Assigned task
Reproduce the entries beneath exactly, without their images.
########
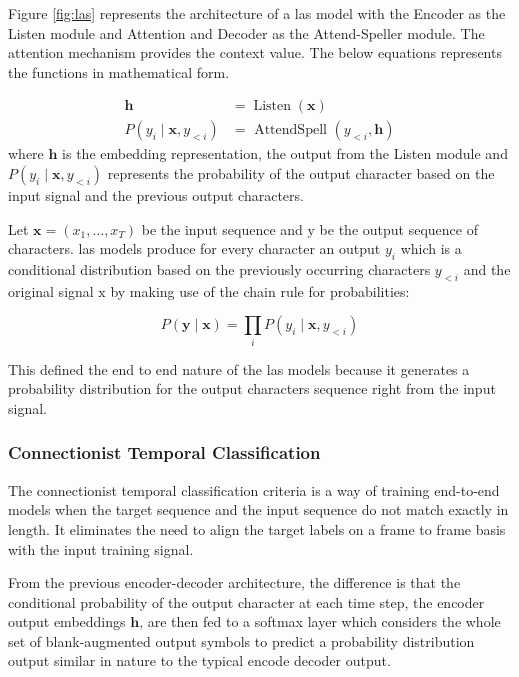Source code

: Figure \ref{fig:las} represents the architecture of a \acrshort{las} model with the Encoder as the Listen module and Attention and Decoder as the Attend-Speller module. The attention mechanism provides the context value. The below equations represents the functions in mathematical form.

$$
\begin{aligned}
\mathbf{h} &=\operatorname{Listen}(\mathbf{x}) \\
P\left(y_{i} \mid \mathbf{x}, y_{<i}\right) &=\text { AttendSpell }\left(y_{<i}, \mathbf{h}\right)
\end{aligned}
$$
where $ \mathbf{h}$ is the embedding representation, the output from the Listen module and $P\left(y_{i} \mid \mathbf{x}, y_{<i}\right)$ represents the probability of the output character based on the input signal and the previous output characters.

Let $\mathbf{x}=\left(x_{1}, \ldots, x_{T}\right)$ be the input sequence and $\mathrm{y}$ be the output sequence of characters. \acrshort{las} models produce for every character an output $y_{i}$ which is a conditional distribution based on the previously occurring characters $y_{<i}$ and the original signal $\mathrm{x}$ by making use of the chain rule for probabilities:

$$
P(\mathbf{y} \mid \mathbf{x})=\prod_{i} P\left(y_{i} \mid \mathbf{x}, y_{<i}\right)
$$

This defined the end to end nature of the \acrshort{las} models because it generates a probability distribution for the output characters sequence right from the input signal. 

\subsubsection{Connectionist Temporal Classification}
\label{section:ctc}
The connectionist temporal classification criteria is a way of training end-to-end models when the target sequence and the input sequence do not match exactly in length. It eliminates the need to align the target labels on a frame to frame basis with the input training signal. 

From the previous encoder-decoder architecture, the difference is that the conditional probability of the output character at each time step, the encoder output embeddings $\mathbf{h}$, are then fed to a softmax layer which considers the whole set of blank-augmented output symbols to predict a probability distribution output similar in nature to the typical encode decoder output.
########
Your solution
Source code

: Figure \ref{fig:las} represents the architecture of a \acrshort{las} model with the Encoder as the Listen module and Attention and Decoder as the Attend-Speller module. The attention mechanism provides the context value. The below equations represents the functions in mathematical form.

$$
\begin{aligned}
\mathbf{h} &=\operatorname{Listen}(\mathbf{x}) \\
P\left(y_{i} \mid \mathbf{x}, y_{<i}\right) &=\text { AttendSpell }\left(y_{<i}, \mathbf{h}\right)
\end{aligned}
$$
where $ \mathbf{h}$ is the embedding representation, the output from the Listen module and $P\left(y_{i} \mid \mathbf{x}, y_{<i}\right)$ represents the probability of the output character based on the input signal and the previous output characters.

Let $\mathbf{x}=\left(x_{1}, \ldots, x_{T}\right)$ be the input sequence and $\mathrm{y}$ be the output sequence of characters. \acrshort{las} models produce for every character an output $y_{i}$ which is a conditional distribution based on the previously occurring characters $y_{<i}$ and the original signal $\mathrm{x}$ by making use of the chain rule for probabilities:

$$
P(\mathbf{y} \mid \mathbf{x})=\prod_{i} P\left(y_{i} \mid \mathbf{x}, y_{<i}\right)
$$

This defined the end to end nature of the \acrshort{las} models because it generates a probability distribution for the output characters sequence right from the input signal. 

\subsubsection{Connectionist Temporal Classification}
\label{section:ctc}
The connectionist temporal classification criteria is a way of training end-to-end models when the target sequence and the input sequence do not match exactly in length. It eliminates the need to align the target labels on a frame to frame basis with the input training signal. 

From the previous encoder-decoder architecture, the difference is that the conditional probability of the output character at each time step, the encoder output embeddings $\mathbf{h}$, are then fed to a softmax layer which considers the whole set of blank-augmented output symbols to predict a probability distribution output similar in nature to the typical encode decoder output.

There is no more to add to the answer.